As movie gods decree, two Swedish films with elderly gentlemen for unlikely protagonists, are now on home video.The 100 Year-Old Man Who Climbed Out the Window and Disappeared (2013) is a kind of Scandinavian riff on Forrest Gump. And nominated for Best Foreign Film at this year’s Oscars, the unique A Man Called Ove is even better.
The first film is delightful and silly; the second is delightful and moving.
Based on a popular 2009 novel, The 100 Year-Old Man… is narrated by Allan Karlsson (Robert Gustafsson) who, true to the title, exits the window of his nursing home, and has a series of colorful, unbelievable flashbacks and rollicking new adventures, seamlessly interwoven by writer/director Felix Herngren.
Simple rather than simple-minded, Allan has always been fascinated with blowing things up. His predilection for big bangs puts him in unusual places and circumstances with some of the most familiar and important faces of 20th-century history. He accidentally saves General Franco in the Spanish Civil War, unwittingly gives Oppenheimer the key to the atomic bomb, and gets Stalin drunk before ending up in a gulag. He escapes that (after accidentally blowing everything up), with Einstein’s mentally challenged brother, is recruited by the CIA as a double agent, crossing paths with Reagan and Gorbachev. The Berlin Wall falls, another consequence of Allan’s fortuitous ineptitude.
Those adventures occur prior to his 100th birthday. After that, an accidental acquisition of a suitcase full of drug money gets him pursued by gangsters. With some motley new friends (including an elephant), he takes off for Bali and a beautiful sunset. Through it all, Allan is a naïve innocent, unwittingly leaving both chaos and triumph in his wake.
Minus the sentiment and seriousness of Forrest Gump,The 100 Year-Old Man… is more reminiscent of Woody Allen’s underrated Zelig, though without either’s cinematic tricks. Cleverly edited, flawlessly directed, the movie’s a magnificent comic romp, its target the funny bone rather than the mind or the heart.
Though seasoned with abundant humor, A Man Called Ove reserves its major appeal for the mind and the heart. The 100 Year-Old Man… will make you laugh. A Man Called Ove will make you laugh, sniffle and think.
The protagonist of the title (Rolf Lassgard) is a crotchety old man, the terror of a suburban community of which he deems himself the enforcer, constantly patrolling the streets and berating anyone who breaks the rules regarding trash, pets, discards, etc. Turns out, he’s also bound and determined to kill himself — his beloved wife recently died.

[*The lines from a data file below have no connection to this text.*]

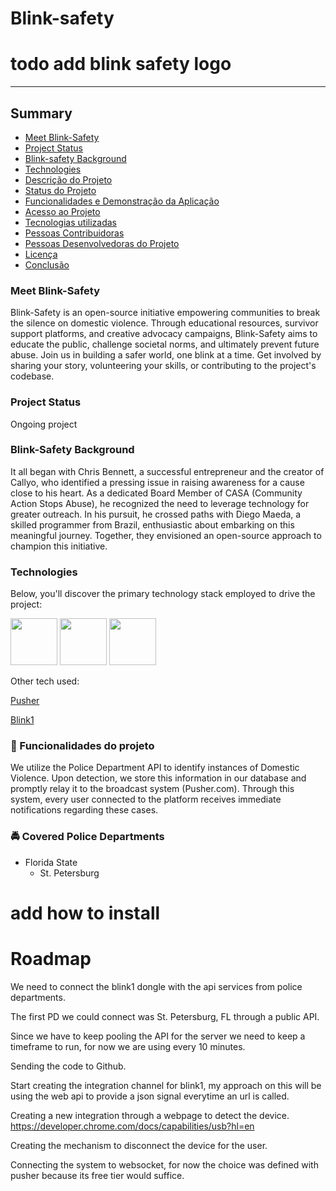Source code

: # Blink-safety
# todo add blink safety logo
___
## Summary
* [Meet Blink-Safety](#meet-blink-safety)
* [Project Status](#project-status)
* [Blink-safety Background](#blink-safety-background)
* [Technologies](#technologies)
* [Descrição do Projeto](#descrição-do-projeto)
* [Status do Projeto](#status-do-Projeto)
* [Funcionalidades e Demonstração da Aplicação](#funcionalidades-e-demonstração-da-aplicação)
* [Acesso ao Projeto](#acesso-ao-projeto)
* [Tecnologias utilizadas](#tecnologias-utilizadas)
* [Pessoas Contribuidoras](#pessoas-contribuidoras)
* [Pessoas Desenvolvedoras do Projeto](#pessoas-desenvolvedoras)
* [Licença](#licença)
* [Conclusão](#conclusão)

### Meet Blink-Safety
Blink-Safety is an open-source initiative empowering communities to break the silence on domestic violence. Through educational resources, survivor support platforms, and creative advocacy campaigns, Blink-Safety aims to educate the public, challenge societal norms, and ultimately prevent future abuse. Join us in building a safer world, one blink at a time. Get involved by sharing your story, volunteering your skills, or contributing to the project's codebase.

### Project Status
Ongoing project

### Blink-Safety Background
It all began with Chris Bennett, a successful entrepreneur and the creator of Callyo, who identified a pressing issue in raising awareness for a cause close to his heart. As a dedicated Board Member of CASA (Community Action Stops Abuse), he recognized the need to leverage technology for greater outreach. In his pursuit, he crossed paths with Diego Maeda, a skilled programmer from Brazil, enthusiastic about embarking on this meaningful journey. Together, they envisioned an open-source approach to champion this initiative.

### Technologies 
Below, you'll discover the primary technology stack employed to drive the project:

<img height="75" loading="lazy" src="https://cdn.jsdelivr.net/gh/devicons/devicon/icons/laravel/laravel-plain.svg" />
<img height="75" loading="lazy" src="https://cdn.jsdelivr.net/gh/devicons/devicon/icons/postgresql/postgresql-original.svg" />
<img height="75" src="https://cdn.jsdelivr.net/gh/devicons/devicon/icons/github/github-original-wordmark.svg" />

Other tech used:

[Pusher](https://pusher.com/)

[Blink1](https://blink1.thingm.com/)

### :hammer: Funcionalidades do projeto
We utilize the Police Department API to identify instances of Domestic Violence. Upon detection, we store this information in our database and promptly relay it to the broadcast system (Pusher.com). Through this system, every user connected to the platform receives immediate notifications regarding these cases.

### :oncoming_police_car: Covered Police Departments
- Florida State
  - St. Petersburg



# add how to install

# Roadmap



We need to connect the blink1 dongle with the api services from police departments.

The first PD we could connect was St. Petersburg, FL through a public API.

Since we have to keep pooling the API for the server we need to keep a timeframe to run, for now we are using every 10
minutes.

Sending the code to Github.

Start creating the integration channel for blink1, my approach on this will be using the web api to provide a json signal
everytime an url is called.

Creating a new integration through a webpage to detect the device.
https://developer.chrome.com/docs/capabilities/usb?hl=en

Creating the mechanism to disconnect the device for the user.

Connecting the system to websocket, for now the choice was defined with pusher because its free tier would suffice.


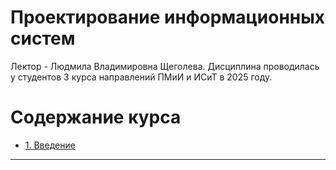 # Проектирование информационных систем

Лектор - Людмила Владимировна Щеголева. Дисциплина проводилась у студентов 3 курса направлений ПМиИ и ИСиТ в 2025 году.

# Содержание курса

- [1. Введение](./lectures/1)

___________________________________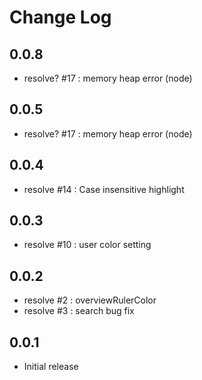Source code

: # Change Log
## 0.0.8
- resolve? #17 : memory heap error (node)

## 0.0.5
- resolve? #17 : memory heap error (node)

## 0.0.4
- resolve #14 : Case insensitive highlight

## 0.0.3
- resolve #10 : user color setting

## 0.0.2
- resolve #2 : overviewRulerColor
- resolve #3 : search bug fix

## 0.0.1

- Initial release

However, all of Ove’s carefully orchestrated attempts at suicide go awry, mostly occasioned by the arrival of new neighbors — young Persian mother Parvaneh (Bahar Pars), her two young daughters, and their totally inept but goodhearted Swedish father, Patrick. Ove, who wants to die so he can be with his dead wife, is grudgingly coaxed back into life by the aggressive demands of the heavily pregnant Parvaneh and her brood.
The gruff curmudgeon, isolated and insulated by his grief, is saddled with other new acquaintances as well, including an overweight tech guy, a young gay man who was thrown out of his father’s house, and a young guy whose romantic dreams are hampered by a broken bike and a mangy cat.
Like The 100 Year-Old Man…, the movie cuts back and forth from the present to Ove’s past, tracing his relationship with his father and his courtship and marriage to Sonja (Ida Engvoll). The narratives of both timelines include rich humor and heartache in equal doses, neither response ever forced or false. On the surface, Ove may seem a simple man, but the film is a rich mosaic of an ordinary man’s complex life.
Based on Frederick Backman’s justly acclaimed 2013 bestseller, A Man Called Ove is a masterpiece of movie magic — writing, direction and acting all top-notch. It’s one of those movies you’ll tell your friends about, and then watch it again with them.